**Brief**
The number of lines in the entries below holding the word "Highlighting" is all that is needed here.

**Exercise data**
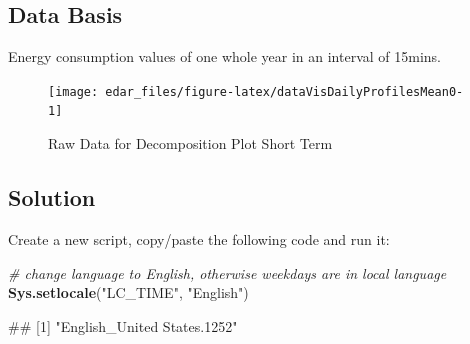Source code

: \documentclass[
  a4paperpaper,
]{book}
\newenvironment{Shaded}{\begin{snugshade}}{\end{snugshade}}
\newcommand{\CommentTok}[1]{\textcolor[rgb]{0.56,0.35,0.01}{\textit{#1}}}
\newcommand{\KeywordTok}[1]{\textcolor[rgb]{0.13,0.29,0.53}{\textbf{#1}}}
\newcommand{\NormalTok}[1]{#1}
\newcommand{\StringTok}[1]{\textcolor[rgb]{0.31,0.60,0.02}{#1}}
\let\oldShaded\Shaded
\let\endoldShaded\endShaded
\renewenvironment{Shaded}{\footnotesize\oldShaded}{\endoldShaded}
\let\oldverbatim\verbatim
\let\endoldverbatim\endverbatim
\renewenvironment{verbatim}{\footnotesize\oldverbatim}{\endoldverbatim}
\begin{document}
\hypertarget{data-basis-10}{%
\subsection{Data Basis}\label{data-basis-10}}

Energy consumption values of one whole year in an interval of 15mins.

\begin{figure}
\texttt{[image: edar\_files/figure-latex/dataVisDailyProfilesMean0-1]} \caption{Raw Data for Decomposition Plot Short Term}\label{fig:dataVisDailyProfilesMean0}
\end{figure}

\newpage

\hypertarget{solution-10}{%
\subsection{Solution}\label{solution-10}}

Create a new script, copy/paste the following code and run it:

\begin{Shaded}
\begin{Highlighting}[]
\CommentTok{# change language to English, otherwise weekdays are in local language}
\KeywordTok{Sys.setlocale}\NormalTok{(}\StringTok{"LC_TIME"}\NormalTok{, }\StringTok{"English"}\NormalTok{)}
\end{Highlighting}
\end{Shaded}

\begin{verbatim}
## [1] "English_United States.1252"
\end{verbatim}
\end{document}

**Output for this task**
2